Your table here is tree. Specifying a match against a column in node applies no sensible selection criteria to tree but is going to match every row in tree, just as if you had said WHERE 1 or WHERE 1 = 1 or WHERE 2+2 != 5, or no rows in tree, as would WHERE 1 = 0. The server returns all rows, LIMIT 1, and if that 1 row doesn't provide the correct 'content,' then the outer query returns no rows... or the subquery returns no rows because the WHERE is imposssible to satisfy. It's not clear, which, without further analysis, but as written, the query does not seem to do what you intend.

I believe you intended this:

 WHERE MATCH(tree.content) AGAINST ...

I admit I am not fully convinced of the validity of the approach, as a solution to what you're really trying to accomplish, but this seems like a logical error that would explan "no results."
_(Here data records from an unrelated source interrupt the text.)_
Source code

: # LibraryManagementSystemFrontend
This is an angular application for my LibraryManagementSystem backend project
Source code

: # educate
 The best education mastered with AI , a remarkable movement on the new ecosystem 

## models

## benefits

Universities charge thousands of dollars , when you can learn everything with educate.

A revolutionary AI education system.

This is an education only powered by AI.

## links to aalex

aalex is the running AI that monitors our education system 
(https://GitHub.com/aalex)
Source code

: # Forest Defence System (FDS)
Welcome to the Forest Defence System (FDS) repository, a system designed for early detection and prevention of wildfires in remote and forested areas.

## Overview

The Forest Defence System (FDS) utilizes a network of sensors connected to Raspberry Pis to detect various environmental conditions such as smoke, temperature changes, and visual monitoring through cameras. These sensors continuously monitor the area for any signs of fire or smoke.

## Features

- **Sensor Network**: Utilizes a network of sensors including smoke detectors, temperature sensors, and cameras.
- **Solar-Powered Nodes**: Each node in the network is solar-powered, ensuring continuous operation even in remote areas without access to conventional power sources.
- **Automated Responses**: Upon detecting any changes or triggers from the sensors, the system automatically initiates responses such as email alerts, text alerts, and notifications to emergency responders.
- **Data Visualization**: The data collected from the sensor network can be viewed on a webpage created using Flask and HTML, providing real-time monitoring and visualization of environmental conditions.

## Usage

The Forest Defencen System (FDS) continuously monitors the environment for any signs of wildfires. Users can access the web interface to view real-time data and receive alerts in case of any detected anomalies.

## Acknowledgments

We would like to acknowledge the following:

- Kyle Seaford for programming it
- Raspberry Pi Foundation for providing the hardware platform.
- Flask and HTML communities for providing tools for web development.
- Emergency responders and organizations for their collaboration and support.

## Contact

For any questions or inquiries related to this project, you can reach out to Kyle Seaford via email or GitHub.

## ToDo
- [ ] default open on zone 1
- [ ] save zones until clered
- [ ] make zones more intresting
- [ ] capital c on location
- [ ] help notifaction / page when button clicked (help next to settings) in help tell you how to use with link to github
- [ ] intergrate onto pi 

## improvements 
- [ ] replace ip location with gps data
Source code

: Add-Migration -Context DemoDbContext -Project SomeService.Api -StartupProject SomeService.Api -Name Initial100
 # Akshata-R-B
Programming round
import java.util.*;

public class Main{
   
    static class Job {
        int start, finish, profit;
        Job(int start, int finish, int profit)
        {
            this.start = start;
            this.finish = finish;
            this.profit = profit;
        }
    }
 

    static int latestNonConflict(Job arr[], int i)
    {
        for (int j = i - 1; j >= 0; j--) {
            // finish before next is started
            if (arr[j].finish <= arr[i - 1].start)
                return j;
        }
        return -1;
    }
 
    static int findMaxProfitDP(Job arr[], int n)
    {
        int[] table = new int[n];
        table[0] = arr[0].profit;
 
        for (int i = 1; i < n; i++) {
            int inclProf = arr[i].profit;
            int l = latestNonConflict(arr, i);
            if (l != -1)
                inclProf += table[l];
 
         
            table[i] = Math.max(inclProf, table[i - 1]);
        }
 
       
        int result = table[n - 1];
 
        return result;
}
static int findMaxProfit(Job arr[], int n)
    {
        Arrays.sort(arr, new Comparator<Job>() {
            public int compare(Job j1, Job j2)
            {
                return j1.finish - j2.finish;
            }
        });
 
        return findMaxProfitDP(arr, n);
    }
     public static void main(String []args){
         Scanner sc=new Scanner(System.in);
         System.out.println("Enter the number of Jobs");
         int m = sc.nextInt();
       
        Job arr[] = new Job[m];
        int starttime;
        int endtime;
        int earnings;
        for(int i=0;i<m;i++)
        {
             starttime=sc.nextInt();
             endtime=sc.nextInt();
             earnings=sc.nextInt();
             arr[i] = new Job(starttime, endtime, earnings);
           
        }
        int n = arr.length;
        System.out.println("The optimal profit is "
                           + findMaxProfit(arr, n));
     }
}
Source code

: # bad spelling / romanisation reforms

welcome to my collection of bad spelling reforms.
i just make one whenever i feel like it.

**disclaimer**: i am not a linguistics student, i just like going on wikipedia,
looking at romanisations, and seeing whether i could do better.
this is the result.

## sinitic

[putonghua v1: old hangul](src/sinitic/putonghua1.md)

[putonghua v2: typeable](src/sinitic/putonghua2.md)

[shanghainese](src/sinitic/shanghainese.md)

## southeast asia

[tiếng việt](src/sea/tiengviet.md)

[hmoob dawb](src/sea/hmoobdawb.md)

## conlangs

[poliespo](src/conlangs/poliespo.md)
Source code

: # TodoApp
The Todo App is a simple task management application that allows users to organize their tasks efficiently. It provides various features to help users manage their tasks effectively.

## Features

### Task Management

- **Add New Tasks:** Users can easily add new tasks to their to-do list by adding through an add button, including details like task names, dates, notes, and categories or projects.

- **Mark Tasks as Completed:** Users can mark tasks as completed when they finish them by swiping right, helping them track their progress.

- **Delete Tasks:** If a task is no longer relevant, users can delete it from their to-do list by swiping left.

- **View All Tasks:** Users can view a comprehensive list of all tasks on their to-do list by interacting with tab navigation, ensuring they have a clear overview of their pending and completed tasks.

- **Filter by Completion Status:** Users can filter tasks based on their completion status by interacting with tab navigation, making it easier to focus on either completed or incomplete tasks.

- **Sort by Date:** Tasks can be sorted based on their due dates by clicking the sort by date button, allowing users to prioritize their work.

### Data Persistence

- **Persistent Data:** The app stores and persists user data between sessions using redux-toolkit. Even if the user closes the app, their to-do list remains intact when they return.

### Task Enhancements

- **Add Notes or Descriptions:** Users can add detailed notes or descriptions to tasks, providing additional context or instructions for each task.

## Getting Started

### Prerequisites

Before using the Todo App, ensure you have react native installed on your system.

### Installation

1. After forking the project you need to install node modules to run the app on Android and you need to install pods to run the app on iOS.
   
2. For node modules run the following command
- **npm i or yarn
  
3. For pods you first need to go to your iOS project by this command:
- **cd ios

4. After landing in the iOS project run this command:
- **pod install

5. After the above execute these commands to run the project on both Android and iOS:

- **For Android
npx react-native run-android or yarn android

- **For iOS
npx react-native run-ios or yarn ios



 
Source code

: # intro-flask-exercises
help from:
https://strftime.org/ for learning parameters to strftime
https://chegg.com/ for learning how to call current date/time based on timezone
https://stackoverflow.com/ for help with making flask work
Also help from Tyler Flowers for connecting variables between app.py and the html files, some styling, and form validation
You might also find value in my answer to MYSQL matching one column to another in a different table via a FULLTEXT index on dba.SE, the Stack Exchange site for database administrators. Of course, by "a different table," the question actually referred to a join, so that solution is also useful for joining a table to itself. The solution uses a stored function to relieve the restriction against referencing a column in AGAINST(), which you don't need, but it also handles the LIMIT 1 so that you get a scalar value.

However... it seems like if you want multiple rows, a scalar subquery or a stored function isn't right, either. You need a derived table, which MySQL calls a subquery in the FROM clause. Support for LIMIT in derived tables varies by server version, IIRC.